[Opening Source material section]
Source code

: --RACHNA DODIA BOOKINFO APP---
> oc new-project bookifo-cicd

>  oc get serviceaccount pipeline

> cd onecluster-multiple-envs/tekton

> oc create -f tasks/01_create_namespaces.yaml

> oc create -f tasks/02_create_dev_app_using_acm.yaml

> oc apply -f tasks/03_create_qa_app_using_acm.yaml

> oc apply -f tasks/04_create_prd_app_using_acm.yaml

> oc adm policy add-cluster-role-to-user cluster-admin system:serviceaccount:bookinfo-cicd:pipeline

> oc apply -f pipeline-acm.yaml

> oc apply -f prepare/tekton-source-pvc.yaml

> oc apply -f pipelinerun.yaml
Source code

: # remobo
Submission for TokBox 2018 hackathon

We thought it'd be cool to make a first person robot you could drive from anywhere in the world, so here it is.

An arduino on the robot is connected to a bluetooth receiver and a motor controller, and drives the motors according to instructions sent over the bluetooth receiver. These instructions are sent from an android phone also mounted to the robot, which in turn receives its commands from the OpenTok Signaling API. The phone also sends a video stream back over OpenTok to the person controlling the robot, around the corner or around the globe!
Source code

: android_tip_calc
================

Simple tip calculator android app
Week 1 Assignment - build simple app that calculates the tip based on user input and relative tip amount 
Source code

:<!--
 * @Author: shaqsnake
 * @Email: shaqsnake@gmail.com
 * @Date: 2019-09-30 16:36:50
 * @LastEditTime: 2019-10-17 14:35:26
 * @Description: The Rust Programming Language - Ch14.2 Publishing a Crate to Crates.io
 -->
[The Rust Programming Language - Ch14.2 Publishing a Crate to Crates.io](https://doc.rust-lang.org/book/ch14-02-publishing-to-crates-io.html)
[Closing Source material section]
== Your assignment ==
Each line of the records should be transcribed without change.

== Reply to the exercise ==
Source code

: --RACHNA DODIA BOOKINFO APP---
> oc new-project bookifo-cicd

>  oc get serviceaccount pipeline

> cd onecluster-multiple-envs/tekton

> oc create -f tasks/01_create_namespaces.yaml

> oc create -f tasks/02_create_dev_app_using_acm.yaml

> oc apply -f tasks/03_create_qa_app_using_acm.yaml

> oc apply -f tasks/04_create_prd_app_using_acm.yaml

> oc adm policy add-cluster-role-to-user cluster-admin system:serviceaccount:bookinfo-cicd:pipeline

> oc apply -f pipeline-acm.yaml

> oc apply -f prepare/tekton-source-pvc.yaml

> oc apply -f pipelinerun.yaml
Source code

: # remobo
Submission for TokBox 2018 hackathon

We thought it'd be cool to make a first person robot you could drive from anywhere in the world, so here it is.

An arduino on the robot is connected to a bluetooth receiver and a motor controller, and drives the motors according to instructions sent over the bluetooth receiver. These instructions are sent from an android phone also mounted to the robot, which in turn receives its commands from the OpenTok Signaling API. The phone also sends a video stream back over OpenTok to the person controlling the robot, around the corner or around the globe!
Source code

: android_tip_calc
================

Simple tip calculator android app
Week 1 Assignment - build simple app that calculates the tip based on user input and relative tip amount 
Source code

:<!--
 * @Author: shaqsnake
 * @Email: shaqsnake@gmail.com
 * @Date: 2019-09-30 16:36:50
 * @LastEditTime: 2019-10-17 14:35:26
 * @Description: The Rust Programming Language - Ch14.2 Publishing a Crate to Crates.io
 -->
[The Rust Programming Language - Ch14.2 Publishing a Crate to Crates.io](https://doc.rust-lang.org/book/ch14-02-publishing-to-crates-io.html)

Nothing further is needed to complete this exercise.